Pacific Sunwear of California, Inc. (NASDAQ: PSUN) is still expected to lose money this year and next year but is the worst over? It is a Zacks Rank #1 (Strong Buy) thanks to rising earnings estimates.
Pacific Sunwear (“PacSun”) operates 620 stores across the United States which carries clothes, accessories and footwear focusing on the California lifestyle. It also operates a web site.
It operates in the dreaded teen and young adult category, however, which has extremely fickle customers and is also found mostly in shopping malls, which have been struggling.
PacSun Beat in the Fiscal Third Quarter
On Dec 3, PacSun reported fiscal third quarter 2014 results and beat the Zacks Consensus by 2 cents. Earnings were a loss of 3 cents compared to the Consensus of a loss of 5 cents.
Revenue, however, rose to $212.3 million from $202.8 million in the year ago quarter.
The company believes it is starting to see the fruits of its turnaround plan as comparable store sales growth and inventory remain solid.

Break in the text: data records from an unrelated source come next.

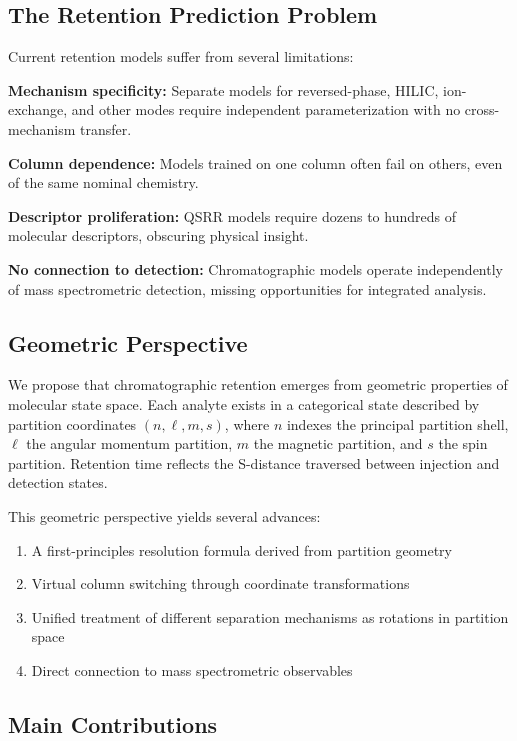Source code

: \documentclass[twocolumn,10pt]{article}
\begin{document}
\subsection{The Retention Prediction Problem}

Current retention models suffer from several limitations:

\textbf{Mechanism specificity:} Separate models for reversed-phase, HILIC, ion-exchange, and other modes require independent parameterization with no cross-mechanism transfer.

\textbf{Column dependence:} Models trained on one column often fail on others, even of the same nominal chemistry.

\textbf{Descriptor proliferation:} QSRR models require dozens to hundreds of molecular descriptors, obscuring physical insight.

\textbf{No connection to detection:} Chromatographic models operate independently of mass spectrometric detection, missing opportunities for integrated analysis.

\subsection{Geometric Perspective}

We propose that chromatographic retention emerges from geometric properties of molecular state space. Each analyte exists in a categorical state described by partition coordinates $(n, \ell, m, s)$, where $n$ indexes the principal partition shell, $\ell$ the angular momentum partition, $m$ the magnetic partition, and $s$ the spin partition. Retention time reflects the S-distance traversed between injection and detection states.

This geometric perspective yields several advances:
\begin{enumerate}
    \item A first-principles resolution formula derived from partition geometry
    \item Virtual column switching through coordinate transformations
    \item Unified treatment of different separation mechanisms as rotations in partition space
    \item Direct connection to mass spectrometric observables
\end{enumerate}

\subsection{Main Contributions}
\end{document}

Comparable store sales rose 4%. It was the 11th straight quarter of comparable store sales growth.
Earnings Headed in the Right Direction
PacSun hasn’t been profitable since 2008. But after losing $0.92 in 2011, it has slowly been chipping away at the losses.
After the third quarter results, the analysts moved to raise fiscal 2014 and fiscal 2015 estimates, with 5 analysts raising for 2014 and 4 for 2015.
While the company is still expected to see a loss in fiscal 2015, it is heading in the right direction with earnings expected to jump 42% in fiscal 2015.
F2012: loss of 48 cents
F2013: loss of 34 cents
F2014 expected: loss of 29 cents
F2015 expected: loss of 17 cents
Shares Still Near 5-Year Lows
Not surprising, given that it’s in the difficult teen segment and it hasn’t made money in years, shares of PacSun haven’t participated much in the retail rally.
But if you’re looking for a retail turnaround play, then PacSun is one to keep on your short list.